I'm having trouble understanding effect coding with glm. As an example:
data('mpg')
mpg$trans = as.factor(mpg$trans)
levels(mpg$trans)
[1] "auto(av)" "auto(l3)" "auto(l4)" "auto(l5)" "auto(l6)" "auto(s4)" "auto(s5)" "auto(s6)" "manual(m5)" "manual(m6)"
For effect (or dummy) coding, glm takes the first level as reference level, so in this case it will be "auto(av)".
mpg_glm = glm(hwy ~ trans, data = mpg, contrasts = list(trans = contr.sum))
summary(mpg_glm)
Coefficients:
Estimate Std. Error t value Pr(>|t|)
(Intercept) 24.4173 0.7318 33.366 < 2e-16 ***
trans1 3.3827 2.3592 1.434 0.153017
trans2 2.5827 3.6210 0.713 0.476426
trans3 -2.4534 0.9157 -2.679 0.007928 **
trans4 -3.6993 1.0865 -3.405 0.000784 ***
trans5 -4.4173 2.1743 -2.032 0.043375 *
trans6 1.2494 2.9866 0.418 0.676105
trans7 0.9160 2.9866 0.307 0.759341
trans8 0.7702 1.4517 0.531 0.596262
trans9 1.8758 0.9845 1.905 0.058011 .
So I'm now thinking that trans1 actually is the second level ("auto(l3)"), because the first one is the reference level. To test this I relevel the factor, so that I will see the coefficient for the first level ("auto(av)"):
mpg$trans <- relevel(mpg$trans, ref="auto(l3)")
levels(mpg$trans)
"auto(l3)" "auto(av)" "auto(l4)" "auto(l5)" "auto(l6)" "auto(s4)" "auto(s5)" "auto(s6)" "manual(m5)" "manual(m6)"

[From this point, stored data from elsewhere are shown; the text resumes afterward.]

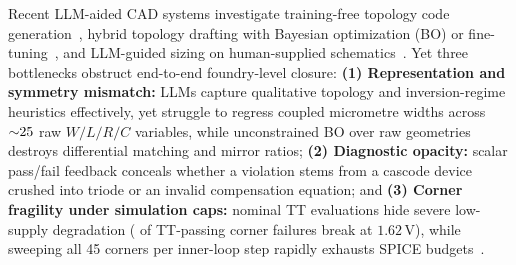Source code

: \documentclass[sigconf,review,anonymous]{acmart}
\begin{document}
Recent LLM-aided CAD systems investigate training-free topology code generation~\cite{lai2025analogcoder,bao2026analogagent,chen2025menter}, hybrid topology drafting with Bayesian optimization (BO) or fine-tuning~\cite{lai2026analogcoderpro,wang2025analogsage,habib2026aallm,huang2026saftac}, and LLM-guided sizing on human-supplied schematics~\cite{yin2024adollm,kochar2025ledro,ahmadzadeh2025anaflow,yu2026autosizer,hao2026agenticsizing,long2026analogscout,saxena2026opera,park2026craft}. Yet three bottlenecks obstruct end-to-end foundry-level closure:
\textbf{(1) Representation and symmetry mismatch:} LLMs capture qualitative topology and inversion-regime heuristics effectively, yet struggle to regress coupled micrometre widths across ${\sim}25{}$ raw $W/L/R/C$ variables, while unconstrained BO over raw geometries destroys differential matching and mirror ratios;
\textbf{(2) Diagnostic opacity:} scalar pass/fail feedback conceals whether a violation stems from a cascode device crushed into triode or an invalid compensation equation; and
\textbf{(3) Corner fragility under simulation caps:} nominal TT evaluations hide severe low-supply degradation (\PVTFailLowVdd{} of TT-passing corner failures break at $1.62\,\mathrm{V}$), while sweeping all 45 corners per inner-loop step rapidly exhausts SPICE budgets~\cite{adbench2026longhorizon}.
\end{document}
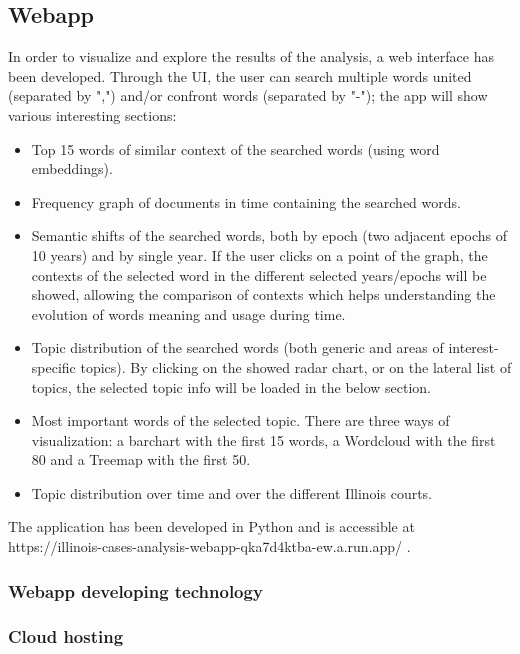 \subsection{Webapp}
In order to visualize and explore the results of the analysis, a web interface has been developed. Through the UI, the
user can search multiple words united (separated by ",") and/or confront words (separated by "-"); the app will show
various interesting sections:
\begin{itemize}
  \item Top 15 words of similar context of the searched words (using word embeddings).
  \item Frequency graph of documents in time containing the searched words.
  \item Semantic shifts of the searched words, both by epoch (two adjacent epochs of 10 years) and by single year.
    If the user clicks on a point of the graph, the contexts of the selected word in the different selected years/epochs
    will be showed, allowing the comparison of contexts which helps understanding the evolution of words meaning and usage
    during time.
  \item Topic distribution of the searched words (both generic and areas of interest-specific topics). By clicking on the
    showed radar chart, or on the lateral list of topics, the selected topic info will be loaded in the below section.
  \item Most important words of the selected topic. There are three ways of visualization: a barchart with the first 15
    words, a Wordcloud with the first 80 and a Treemap with the first 50.
  \item Topic distribution over time and over the different Illinois courts.
\end{itemize}
The application has been developed in Python and is accessible at https://illinois-cases-analysis-webapp-qka7d4ktba-ew.a.run.app/ .
\subsubsection{Webapp developing technology}
\subsubsection{Cloud hosting}
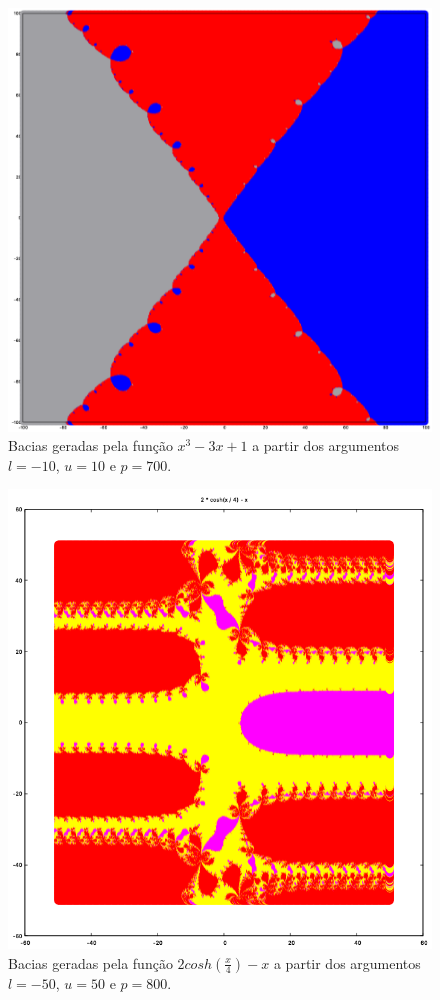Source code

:\documentclass[11pt,reqno,a4paper]{amsart}
\begin{document}
\begin{figure}[p]
    \centering
    \includegraphics[width=15cm]{function_1.png}
    \caption{Bacias geradas pela função $x^3 - 3x + 1$ a partir dos argumentos $l = -10$, $u = 10$ e $p = 700$.}
    \label{fig:images/function_1}
\end{figure}

\begin{figure}[p]
    \centering
    \includegraphics[width=15cm]{function_2.png}
    \caption{Bacias geradas pela função $2cosh(\frac{x}{4}) - x$ a partir dos argumentos $l = -50$, $u = 50$ e $p = 800$.}
    \label{fig:function_2}
\end{figure}
\end{document}
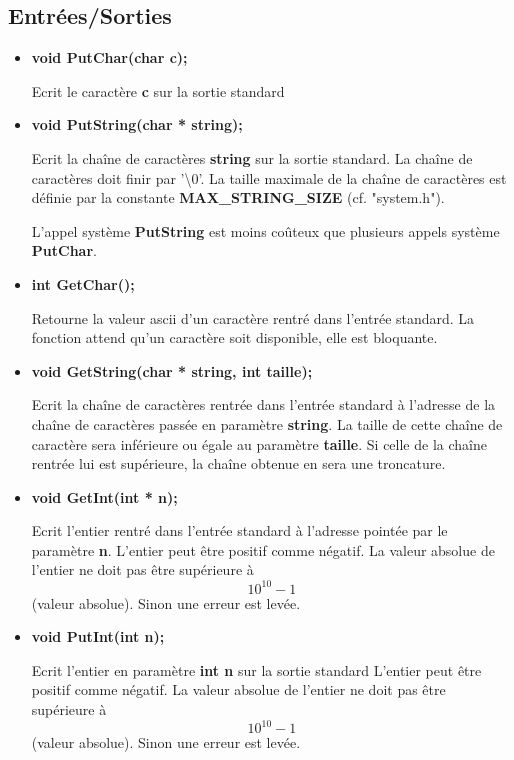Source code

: \documentclass{article}
\begin{document}
\subsection{Entrées/Sorties}
\begin{itemize}
    \item 
    \textbf{void PutChar(char c);}
    
    Ecrit le caractère \textbf{c}  sur la sortie standard
    
    \item 
    \textbf{void PutString(char * string);}
    
    Ecrit la chaîne de caractères \textbf{string} sur la sortie standard.
    La chaîne de caractères doit finir par '\textbackslash0'.
    La taille maximale de la chaîne de caractères est définie par la constante \textbf{MAX\_STRING\_SIZE} (cf. "system.h").

    L'appel système \textbf{PutString} est moins coûteux que plusieurs appels système \textbf{PutChar}.
    
     \item 
    \textbf{int GetChar();}
    
    Retourne la valeur ascii d'un caractère rentré dans l'entrée standard.
    La fonction attend qu'un caractère soit disponible, elle est bloquante.
    
    
     \item 
    \textbf{void GetString(char * string, int taille);}
    
    Ecrit la chaîne de caractères rentrée dans l'entrée standard à l'adresse de la chaîne de caractères passée en paramètre \textbf{string}. La taille de cette chaîne de caractère sera inférieure ou égale au paramètre \textbf{taille}. Si celle de la chaîne rentrée lui est supérieure, la chaîne obtenue en sera une troncature.
    
      \item 
    \textbf{void GetInt(int * n);}
    
    Ecrit l'entier rentré dans l'entrée standard à l'adresse pointée par le paramètre \textbf{n}.
    L'entier peut être positif comme négatif.
    La valeur absolue de l'entier ne doit pas être supérieure à \[10^{10}-1\] (valeur absolue). Sinon une erreur est levée.
    
    
    
      \item 
    \textbf{void PutInt(int n);}
    
     Ecrit l'entier en paramètre \textbf{int n} sur la sortie standard
    L'entier peut être positif comme négatif.
    La valeur absolue de l'entier ne doit pas être supérieure à \[10^{10}-1\] (valeur absolue). Sinon une erreur est levée.
    
    
\end{itemize}
\end{document}
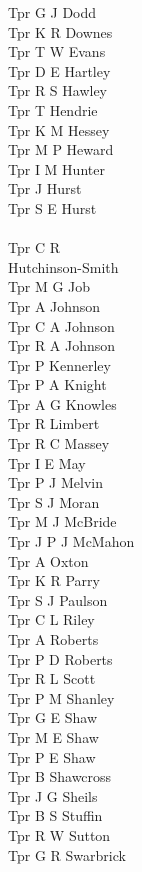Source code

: \begin{multicols}{3}
  Tpr G J Dodd \\
  Tpr K R Downes \\
  Tpr T W Evans \\
  Tpr D E Hartley \\
  Tpr R S Hawley \\
  Tpr T Hendrie \\
  Tpr K M Hessey \\
  Tpr M P Heward \\
  Tpr I M Hunter \\
  Tpr J Hurst \\
  Tpr S E Hurst \\
  \\ Tpr C R \\ \indent Hutchinson-Smith \\
  Tpr M G Job \\
  Tpr A Johnson \\
  Tpr C A Johnson \\
  Tpr R A Johnson \\
  Tpr P Kennerley \\
  Tpr P A Knight \\
  Tpr A G Knowles \\
  Tpr R Limbert \\
  Tpr R C Massey \\
  Tpr I E May \\
  Tpr P J Melvin \\
  Tpr S J Moran \\
  Tpr M J McBride \\
  Tpr J P J McMahon \\
  Tpr A Oxton \\
  Tpr K R Parry \\
  Tpr S J Paulson \\
  Tpr C L Riley \\
  Tpr A Roberts \\
  Tpr P D Roberts \\
  Tpr R L Scott \\
  Tpr P M Shanley \\
  Tpr G E Shaw \\
  Tpr M E Shaw \\
  Tpr P E Shaw \\
  Tpr B Shawcross \\
  Tpr J G Sheils \\
  Tpr B S Stuffin \\
  Tpr R W Sutton \\
  Tpr G R Swarbrick \\

\end{multicols}
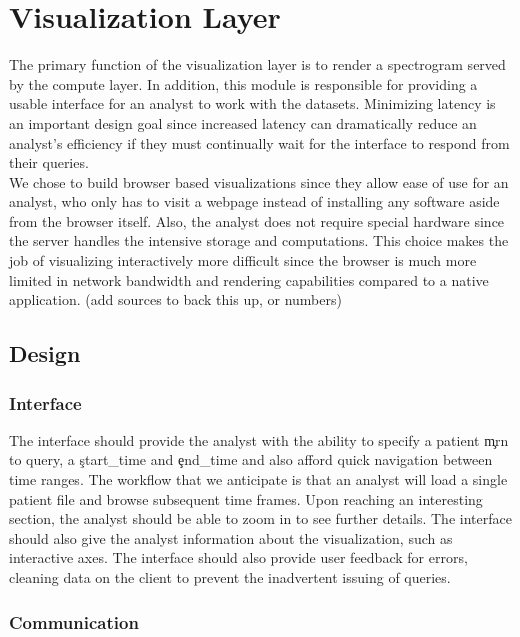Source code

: \chapter{Visualization Layer}\label{viz-ch}

The primary function of the visualization layer is to render a spectrogram
served by the compute layer. In addition, this module is responsible for
providing a usable interface for an analyst to work with the datasets.
Minimizing latency is an important design goal since increased latency can
dramatically reduce an analyst's efficiency if they must continually wait for
the interface to respond from their queries. \\

We chose to build browser based visualizations since they allow ease of use for
an analyst, who only has to visit a webpage instead of installing any software
aside from the browser itself. Also, the analyst does not require special
hardware since the server handles the intensive storage and computations.  This
choice makes the job of visualizing interactively more difficult since the
browser is much more limited in network bandwidth and rendering capabilities
compared to a native application. (add sources to back this up, or numbers)

\section{Design}

\subsection{Interface}

The interface should provide the analyst with the ability to specify a patient
\c{mrn} to query, a \c{start\_time} and \c{end\_time} and also afford quick
navigation between time ranges. The workflow that we anticipate is that an
analyst will load a single patient file and browse subsequent time frames. Upon
reaching an interesting section, the analyst should be able to zoom in to see
further details. The interface should also give the analyst information about
the visualization, such as interactive axes. The interface should also provide
user feedback for errors, cleaning data on the client to prevent the
inadvertent issuing of queries.

\subsection{Communication}

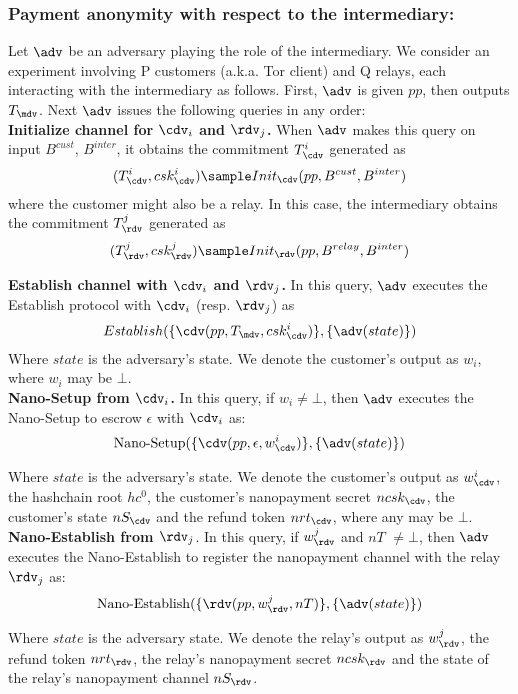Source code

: \subsubsection{Payment anonymity with respect to the intermediary:}
\label{def:anon1}

Let $\adv$ be an adversary playing the role of the intermediary.
We consider an experiment involving P customers (a.k.a. Tor client) and Q relays, each interacting with the intermediary as follows.
First, $\adv$ is given $pp$, then outputs $T_\mdv$.
Next $\adv$ issues the following queries in any order:\\

\textbf{Initialize channel for $\cdv_i$ and $\rdv_j$.}
When $\adv$ makes this query on input $B^{cust}$, $B^{inter}$, it obtains the commitment $T^i_\cdv$ generated as $$(T^i_\cdv, csk^i_\cdv) \sample Init_\cdv(pp, B^{cust}, B^{inter})$$ where the customer might also be a relay.
In this case, the intermediary obtains the commitment $T^j_\rdv$ generated as $$(T^j_\rdv, csk^j_\rdv) \sample Init_\rdv(pp, B^{relay}, B^{inter})$$

\textbf{Establish channel with $\cdv_i$ and $\rdv_j$.}
In this query, $\adv$ executes the Establish protocol with $\cdv_i$ (resp.
$\rdv_j$) as $$Establish(\{\cdv(pp, T_\mdv, csk^i_\cdv)\},\{\adv(state)\})$$ Where $state$ is the adversary's state.
We denote the customer's output as $w_i$, where $w_i$ may be $\bot$.\\

\textbf{Nano-Setup from $\cdv_i$.}
In this query, if $w_i \neq \bot$, then $\adv$ executes the Nano-Setup to escrow $\epsilon$ with $\cdv_i$ as: $$\operatorname{Nano-Setup}(\{\cdv(pp, \epsilon, w^i_\cdv)\}, \{\adv(state)\})$$

Where $state$ is the adversary's state.
We denote the customer's output as $w^i_\cdv$, the hashchain root $hc^0$, the customer's nanopayment secret $ncsk_\cdv$, the customer's state $nS_\cdv$ and the refund token $nrt_\cdv$, where any may be $\bot$.\\

\textbf{Nano-Establish from $\rdv_j$}.
In this query, if $w^j_\rdv$ and $nT$ $\neq \bot$, then $\adv$ executes the Nano-Establish to register the nanopayment channel with the relay $\rdv_j$ as: $$\operatorname{Nano-Establish}(\{\rdv(pp, w^j_\rdv, nT)\}, \{\adv(state)\})$$

Where $state$ is the adversary state.
We denote the relay's output as $w^j_\rdv$, the refund token $nrt_\rdv$, the relay's nanopayment secret $ncsk_\rdv$ and the state of the relay's nanopayment channel $nS_\rdv$.
\\

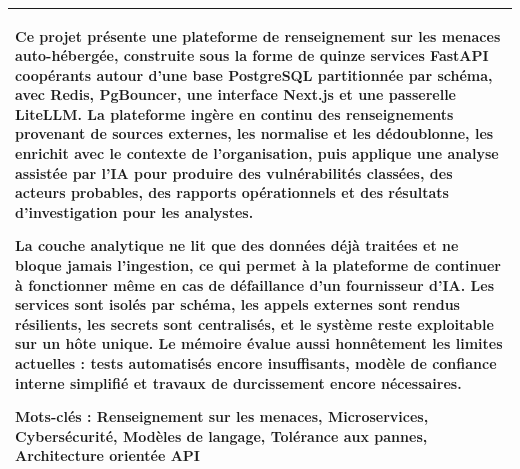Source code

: \documentclass[a4paper,12pt]{report}
\begin{document}
\begin{tabular}{|p{}|}
\vspace{0.5em}
Ce projet présente une plateforme de renseignement sur les menaces auto-hébergée, construite sous la forme de quinze services FastAPI coopérants autour d'une base PostgreSQL partitionnée par schéma, avec Redis, PgBouncer, une interface Next.js et une passerelle LiteLLM. La plateforme ingère en continu des renseignements provenant de sources externes, les normalise et les dédoublonne, les enrichit avec le contexte de l'organisation, puis applique une analyse assistée par l'IA pour produire des vulnérabilités classées, des acteurs probables, des rapports opérationnels et des résultats d'investigation pour les analystes.

\vspace{0.5em}
La couche analytique ne lit que des données déjà traitées et ne bloque jamais l'ingestion, ce qui permet à la plateforme de continuer à fonctionner même en cas de défaillance d'un fournisseur d'IA. Les services sont isolés par schéma, les appels externes sont rendus résilients, les secrets sont centralisés, et le système reste exploitable sur un hôte unique. Le mémoire évalue aussi honnêtement les limites actuelles : tests automatisés encore insuffisants, modèle de confiance interne simplifié et travaux de durcissement encore nécessaires.

\vspace{0.5em}
\textbf{Mots-clés :} Renseignement sur les menaces, Microservices, Cybersécurité, Modèles de langage, Tolérance aux pannes, Architecture orientée API
\\[0.6em]
\hline
\end{tabular}

\vspace*{\fill}
\end{document}

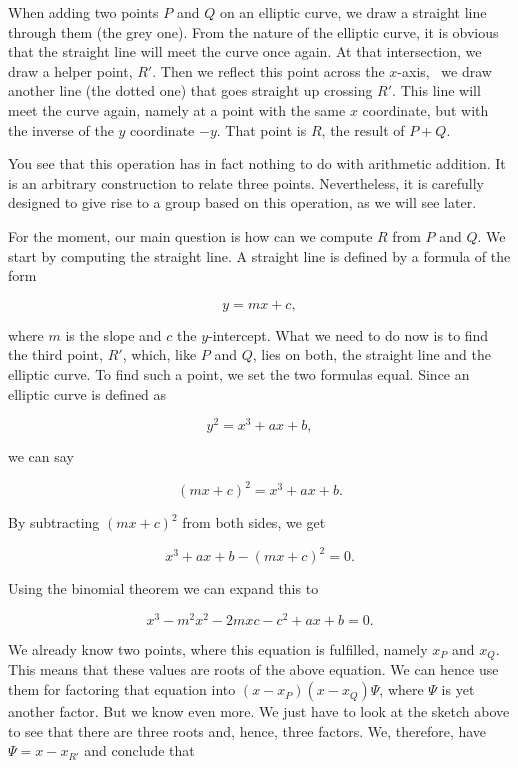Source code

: \documentclass[tikz]{scrreprt}
\begin{document}
When adding two points $P$ and $Q$ on an elliptic curve, 
we draw a straight line through them (the grey one).
From the nature of the elliptic curve, it is obvious
that the straight line will meet the curve once again.
At that intersection, we draw a helper point, $R'$.
Then we reflect this point across the $x$-axis, \ie\
we draw another line (the dotted one) that goes
straight up crossing $R'$. This line will meet the curve
again, namely at a point with the same $x$ coordinate,
but with the inverse of the $y$ coordinate $-y$.
That point is $R$, the result of $P + Q$.

You see that this operation has in fact nothing to do
with arithmetic addition. It is an arbitrary construction
to relate three points.
Nevertheless, it is carefully designed to give rise
to a group based on this operation, as we will see later.

For the moment, our main question is how can we
compute $R$ from $P$ and $Q$. We start by computing
the straight line. A straight line is defined by
a formula of the form

\begin{equation}
y = mx + c,
\end{equation}

where $m$ is the slope and $c$ the $y$-intercept.
What we need to do now is to find the third point,
$R'$, which, like $P$ and $Q$, lies on both,
the straight line and the elliptic curve.
To find such a point, we set the two formulas
equal. Since an elliptic curve is defined as

\begin{equation}  
y^2 = x^3 + ax + b, 
\end{equation}  

we can say

\begin{equation}  
(mx + c)^2 = x^3 + ax + b.
\end{equation}

By subtracting $(mx+c)^2$ from both sides, we get

\begin{equation}  
x^3 + ax + b - (mx + c)^2 = 0.
\end{equation}

Using the binomial theorem 
we can expand this to

\begin{equation}  
x^3 - m^2x^2 - 2mxc - c^2 + ax + b = 0.
\end{equation}

We already know two points, where this equation is fulfilled,
namely $x_P$ and $x_Q$. This means that these values
are roots of the above equation. We can hence use them for
factoring that equation into $(x-x_P)(x-x_Q)\Psi$,
where $\Psi$ is yet another factor. But we know even more.
We just have to look at the sketch above to see that there
are three roots and, hence, three factors. 
We, therefore, have $\Psi = x - x_{R'}$ and conclude that
\end{document}
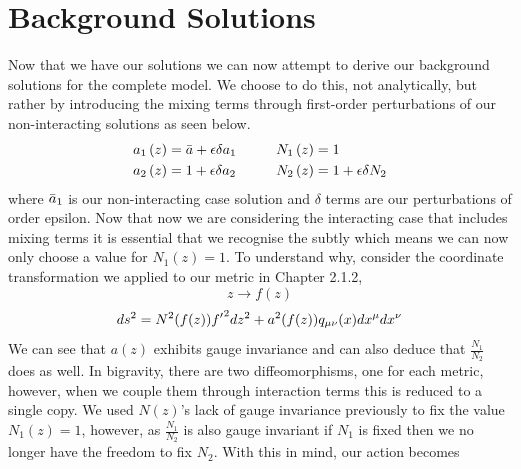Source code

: \documentclass[11pt]{report}
\numberwithin{equation}{chapter}
\begin{document}
\section{Background Solutions}
Now that we have our solutions we can now attempt to derive our background solutions for the complete model. We choose to do this, not analytically, but rather by introducing the mixing terms through first-order perturbations of our non-interacting solutions as seen below.
\begin{equation}
\begin{aligned}[c]
    a_1\left(z\right)&=\Bar{a}+\epsilon\delta a_1 \hspace{1cm}\\
    a_2\left(z\right)&=1  +\epsilon\delta a_2
\end{aligned}
\begin{aligned}[c]
    N_1\left(z\right)&=1 \hspace{1cm}\\
    N_2\left(z\right)&=1+\epsilon\delta N_2
\end{aligned}
\end{equation}
where $\Bar{a}_1$ is our non-interacting case solution and $\delta$ terms are our perturbations of order epsilon. Now that now we are considering the interacting case that includes mixing terms it is essential that we recognise the subtly which means we can now only choose a value for $N_1(z)=1$. To understand why, consider the coordinate transformation we applied to our metric in Chapter 2.1.2,
\begin{equation}
    z\xrightarrow{}f(z)
\end{equation}
\begin{equation}
    ds^2=N^{2}(f(z)){f^\prime}^2 dz^{2} + a^{2}(f(z)) q_{\mu\nu}(x) dx^{\mu} dx^{\nu}\\   
\end{equation}
We can see that $a(z)$ exhibits gauge invariance and can also deduce that $\frac{N_1}{N_2}$ does as well. In bigravity, there are two diffeomorphisms, one for each metric, however, when we couple them through interaction terms this is reduced to a single copy. We used $N(z)$'s lack of gauge invariance previously to fix the value $N_1\left(z\right)=1$, however, as $\frac{N_1}{N_2}$ is also gauge invariant if $N_1$ is fixed then we no longer have the freedom to fix $N_2$. With this in mind, our action becomes
\end{document}
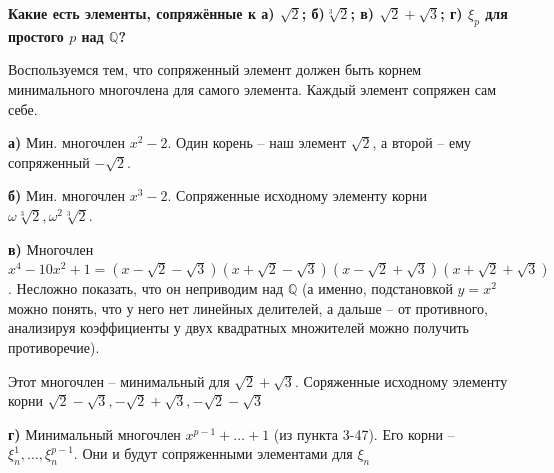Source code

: \textbf{Какие есть элементы, сопряжённые к а) $\sqrt{2}$; б)$\sqrt[3]{2}$; в) $\sqrt{2} + \sqrt{3}$; г) $\xi_p$ для простого $p$ над $\mathbb{Q}$?}

Воспользуемся тем, что сопряженный элемент должен быть корнем минимального многочлена для самого элемента. Каждый элемент сопряжен сам себе.

\textbf{а)} Мин. многочлен $x^2 - 2$. Один корень -- наш элемент $\sqrt{2}$, а второй -- ему сопряженный $-\sqrt{2}$.

\textbf{б)} Мин. многочлен $x^3 - 2$. Сопряженные исходному элементу корни $\omega\sqrt[3]{2}, \omega^2\sqrt[3]{2}$.

\textbf{в)} Многочлен $x^4 - 10x^2 + 1 = (x - \sqrt{2} - \sqrt{3})(x + \sqrt{2} - \sqrt{3})(x - \sqrt{2} + 
\sqrt{3})(x + \sqrt{2} + \sqrt{3})$. Несложно показать, что он неприводим над $\mathbb{Q}$ (а именно, подстановкой $y = x^2$ можно понять, что у него нет линейных делителей, а дальше -- от противного, анализируя коэффициенты у двух квадратных множителей можно получить противоречие). 

Этот многочлен -- минимальный для $\sqrt{2} + \sqrt{3}$. Соряженные исходному элементу корни $\sqrt{2} - \sqrt{3}, -\sqrt{2} + \sqrt{3}, - \sqrt{2} - \sqrt{3}$

\textbf{г)} Минимальный многочлен $x^{p-1} + \ldots + 1$ (из пункта 3-47). Его корни -- $\xi_n^1, \ldots, \xi_n^{p-1}$. Они и будут сопряженными элементами для $\xi_n$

Now I'm expecting to see the coefficient of the first level and the coefficient of the second level is gone (because that is now the reference level):
mpg_glm = glm(hwy ~ trans, data = mpg, contrasts = list(trans = contr.sum))
summary(mpg_glm)
Coefficients:
Estimate Std. Error t value Pr(>|t|)
(Intercept) 24.4173 0.7318 33.366 < 2e-16 ***
trans1 2.5827 3.6210 0.713 0.476426
trans2 3.3827 2.3592 1.434 0.153017
trans3 -2.4534 0.9157 -2.679 0.007928 **
trans4 -3.6993 1.0865 -3.405 0.000784 ***
trans5 -4.4173 2.1743 -2.032 0.043375 *
trans6 1.2494 2.9866 0.418 0.676105
trans7 0.9160 2.9866 0.307 0.759341
trans8 0.7702 1.4517 0.531 0.596262
trans9 1.8758 0.9845 1.905 0.058011 .
I see that the only thing that is changed, is that the first 2 coefficients are switched, so which level is taken as reference?? what am I missing here?